==== DATA EXTRACT

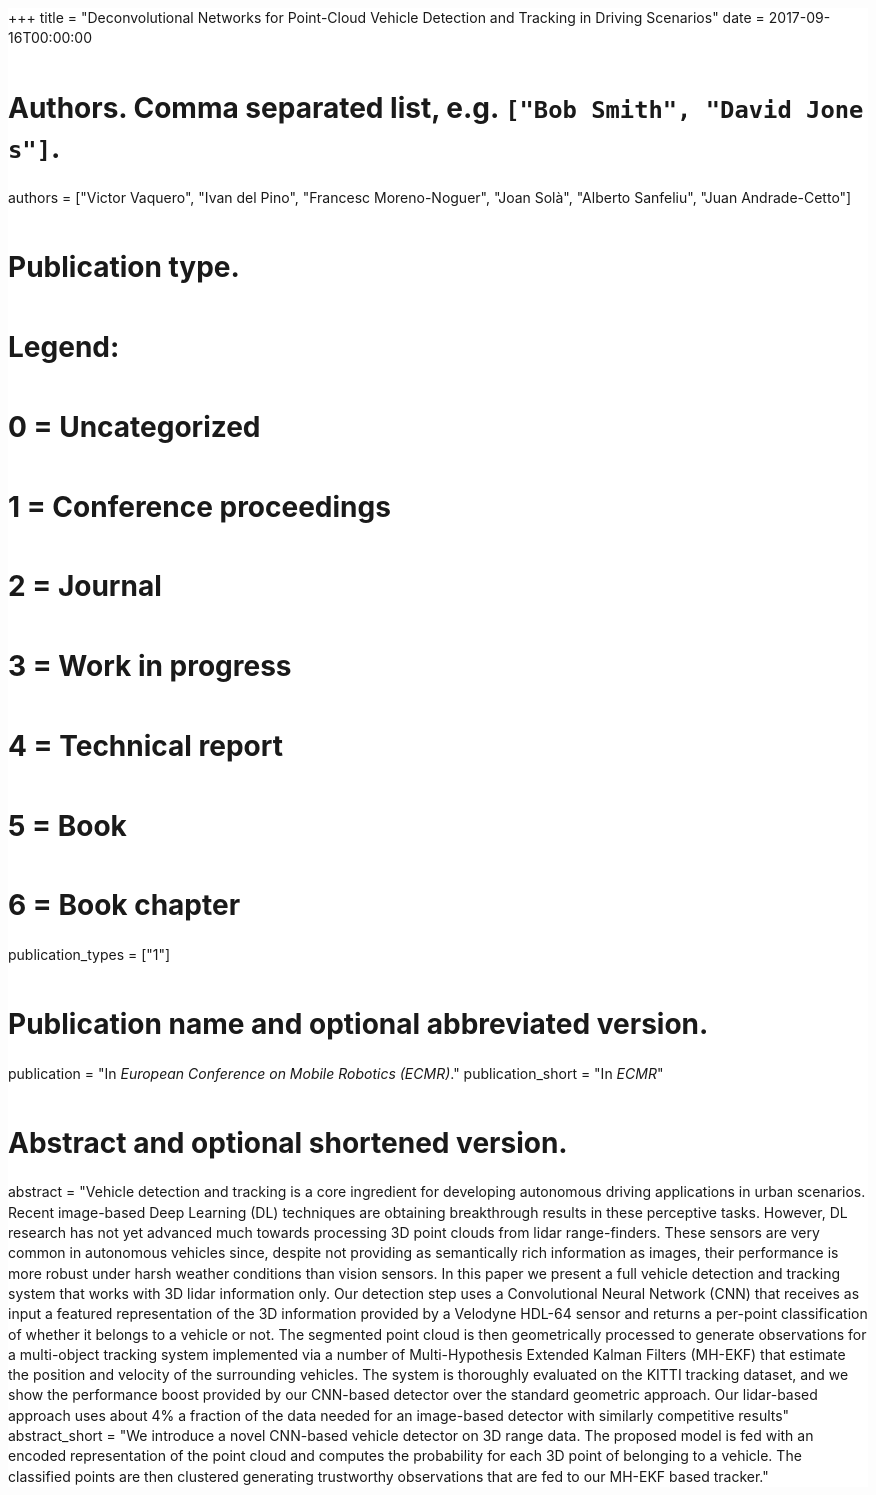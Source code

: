 +++
title = "Deconvolutional Networks for Point-Cloud Vehicle Detection and Tracking in Driving Scenarios"
date = 2017-09-16T00:00:00

# Authors. Comma separated list, e.g. `["Bob Smith", "David Jones"]`.
authors = ["Victor Vaquero", "Ivan del Pino", "Francesc Moreno-Noguer", "Joan Solà", "Alberto Sanfeliu", "Juan Andrade-Cetto"]

# Publication type.
# Legend:
# 0 = Uncategorized
# 1 = Conference proceedings
# 2 = Journal
# 3 = Work in progress
# 4 = Technical report
# 5 = Book
# 6 = Book chapter
publication_types = ["1"]

# Publication name and optional abbreviated version.
publication = "In *European Conference on Mobile Robotics (ECMR)*."
publication_short = "In *ECMR*"

# Abstract and optional shortened version.
abstract = "Vehicle detection and tracking is a core ingredient for developing autonomous driving applications in urban scenarios. Recent image-based Deep Learning (DL) techniques are obtaining breakthrough results in these perceptive tasks. However, DL research has not yet advanced much towards processing 3D point clouds from lidar range-finders. These sensors are very common in autonomous vehicles since, despite not providing as semantically rich information as images, their performance is more robust under harsh weather conditions than vision sensors. In this paper we present a full vehicle detection and tracking system that works with 3D lidar information only. Our detection step uses a Convolutional Neural Network (CNN) that receives as input a featured representation of the 3D information provided by a Velodyne HDL-64 sensor and returns a per-point classification of whether it belongs to a vehicle or not. The segmented point cloud is then geometrically processed to generate observations for a multi-object tracking system implemented via a number of Multi-Hypothesis Extended Kalman Filters (MH-EKF) that estimate the position and velocity of the surrounding vehicles. The system is thoroughly evaluated on the KITTI tracking dataset, and we show the performance boost provided by our CNN-based detector over the standard geometric approach. Our lidar-based approach uses about 4% a fraction of the data needed for an image-based detector with similarly competitive results"
abstract_short = "We introduce a novel CNN-based vehicle detector on 3D range data. The proposed model is fed with an encoded representation of the point cloud and computes the probability for each 3D point of belonging to a vehicle. The classified points are then clustered generating trustworthy observations that are fed to our MH-EKF based tracker."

========

WHAT THIS TASK INVOLVES | Transcribe the records above from the line holding "# Authors. Comma" down to the line holding "# 0 = Uncategorized", inclusive, without adding anything.

OUTPUT OF THE TASK |
# Authors. Comma separated list, e.g. `["Bob Smith", "David Jones"]`.
authors = ["Victor Vaquero", "Ivan del Pino", "Francesc Moreno-Noguer", "Joan Solà", "Alberto Sanfeliu", "Juan Andrade-Cetto"]

# Publication type.
# Legend:
# 0 = Uncategorized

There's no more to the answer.